### ASSIGNMENT
The answer must consist of every line in the records that contains the word "core".

### DATA SECTION
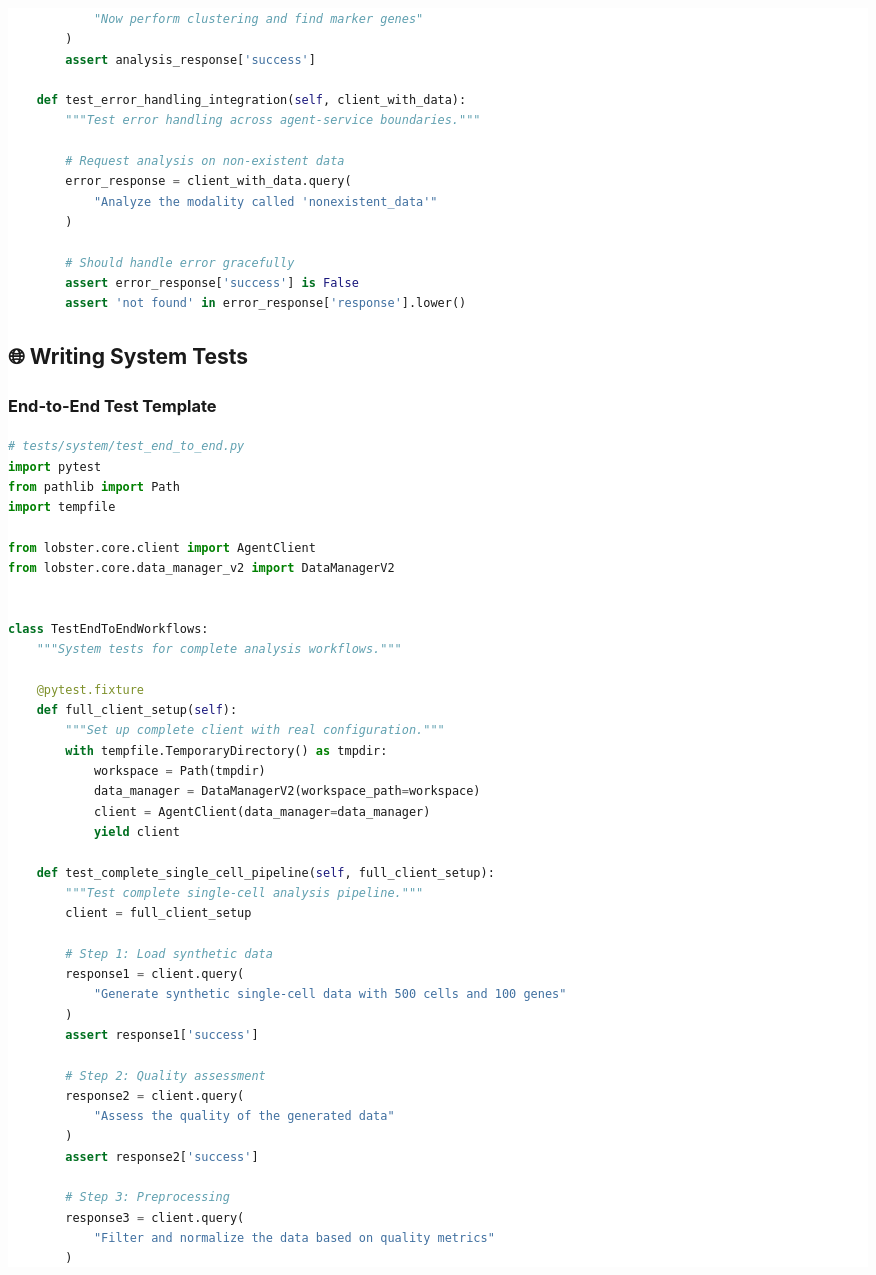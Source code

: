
 ```python
            "Now perform clustering and find marker genes"
        )
        assert analysis_response['success']

    def test_error_handling_integration(self, client_with_data):
        """Test error handling across agent-service boundaries."""

        # Request analysis on non-existent data
        error_response = client_with_data.query(
            "Analyze the modality called 'nonexistent_data'"
        )

        # Should handle error gracefully
        assert error_response['success'] is False
        assert 'not found' in error_response['response'].lower()
```

## 🌐 Writing System Tests

### End-to-End Test Template

```python
# tests/system/test_end_to_end.py
import pytest
from pathlib import Path
import tempfile

from lobster.core.client import AgentClient
from lobster.core.data_manager_v2 import DataManagerV2


class TestEndToEndWorkflows:
    """System tests for complete analysis workflows."""

    @pytest.fixture
    def full_client_setup(self):
        """Set up complete client with real configuration."""
        with tempfile.TemporaryDirectory() as tmpdir:
            workspace = Path(tmpdir)
            data_manager = DataManagerV2(workspace_path=workspace)
            client = AgentClient(data_manager=data_manager)
            yield client

    def test_complete_single_cell_pipeline(self, full_client_setup):
        """Test complete single-cell analysis pipeline."""
        client = full_client_setup

        # Step 1: Load synthetic data
        response1 = client.query(
            "Generate synthetic single-cell data with 500 cells and 100 genes"
        )
        assert response1['success']

        # Step 2: Quality assessment
        response2 = client.query(
            "Assess the quality of the generated data"
        )
        assert response2['success']

        # Step 3: Preprocessing
        response3 = client.query(
            "Filter and normalize the data based on quality metrics"
        )
```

### ANSWER FOR THIS EXERCISE
from lobster.core.client import AgentClient
from lobster.core.data_manager_v2 import DataManagerV2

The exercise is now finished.